There is a thoughtful article in the Financial Times by Paul De Grauwe which is found in http://www.ft.com/cms/s/0/478de136-762b-11de-9e59-00144feabdc0.html?ftcamp=rss
It notes the big disagreement between two opposing camps on macro-economics (the Ricardians versus Keynesians), regarding the application of budget deficits in a period of severe recession. It then argues that this disagreement between the two camps is not just of academic interest it matters a great deal for the future decisions of investors and policymakers.
For share investors, it tells them whether, as a consequence of the temporary budget stimulus, they should be buying or selling long term government bonds and whether they should expect inflation to deteriorate or to remain under control.

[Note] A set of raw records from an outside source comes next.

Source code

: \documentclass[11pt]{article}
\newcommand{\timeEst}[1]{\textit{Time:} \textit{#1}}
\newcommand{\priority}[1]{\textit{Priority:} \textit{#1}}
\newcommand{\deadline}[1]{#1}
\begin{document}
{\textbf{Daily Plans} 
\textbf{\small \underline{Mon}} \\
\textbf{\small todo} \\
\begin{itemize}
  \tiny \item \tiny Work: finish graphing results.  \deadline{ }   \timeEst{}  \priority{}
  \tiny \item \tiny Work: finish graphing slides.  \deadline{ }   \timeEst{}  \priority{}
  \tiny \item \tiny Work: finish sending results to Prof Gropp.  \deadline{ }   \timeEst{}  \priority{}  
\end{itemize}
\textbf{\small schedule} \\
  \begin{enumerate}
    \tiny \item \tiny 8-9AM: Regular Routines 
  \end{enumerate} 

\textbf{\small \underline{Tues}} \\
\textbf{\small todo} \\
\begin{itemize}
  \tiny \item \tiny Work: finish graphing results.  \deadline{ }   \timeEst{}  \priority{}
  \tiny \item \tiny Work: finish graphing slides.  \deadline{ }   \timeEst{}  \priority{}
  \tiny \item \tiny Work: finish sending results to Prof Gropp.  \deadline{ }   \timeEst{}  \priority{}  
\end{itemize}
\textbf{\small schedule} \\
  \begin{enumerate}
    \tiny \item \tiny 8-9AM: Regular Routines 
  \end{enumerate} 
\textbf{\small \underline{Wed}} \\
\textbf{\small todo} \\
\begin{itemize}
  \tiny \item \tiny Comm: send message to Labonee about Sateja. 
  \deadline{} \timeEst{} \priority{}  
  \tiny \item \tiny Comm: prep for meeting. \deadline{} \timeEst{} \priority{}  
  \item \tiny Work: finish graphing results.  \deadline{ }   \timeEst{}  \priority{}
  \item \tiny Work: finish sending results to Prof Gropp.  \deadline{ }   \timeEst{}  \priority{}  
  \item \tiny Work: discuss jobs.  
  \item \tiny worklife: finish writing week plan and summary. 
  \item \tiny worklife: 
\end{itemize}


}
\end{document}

For policy makers, it tells them if the additional GDP is stable and sustainable – or whether it will produce big rises in interest rates and, with it, another big recession. They must also decide if monetary policy will simply build up massive amounts of liquidity and lead to higher inflation – or whether the central bank can withdraw the liquidity as fast as they injected it, with no risk of inflation.
Most people are not sure which camp is right (with a modest majority in the Keynesian camp). The world is deeply divided.
How can the science of macro-economics resolve the crisis? On this issue, Paul de Grauwe has no solution. Efficient markets cannot take care of themselves and are not superbly informed. They need a lot of prudential regulation to address animal spirits. But how much regulation is appropriate?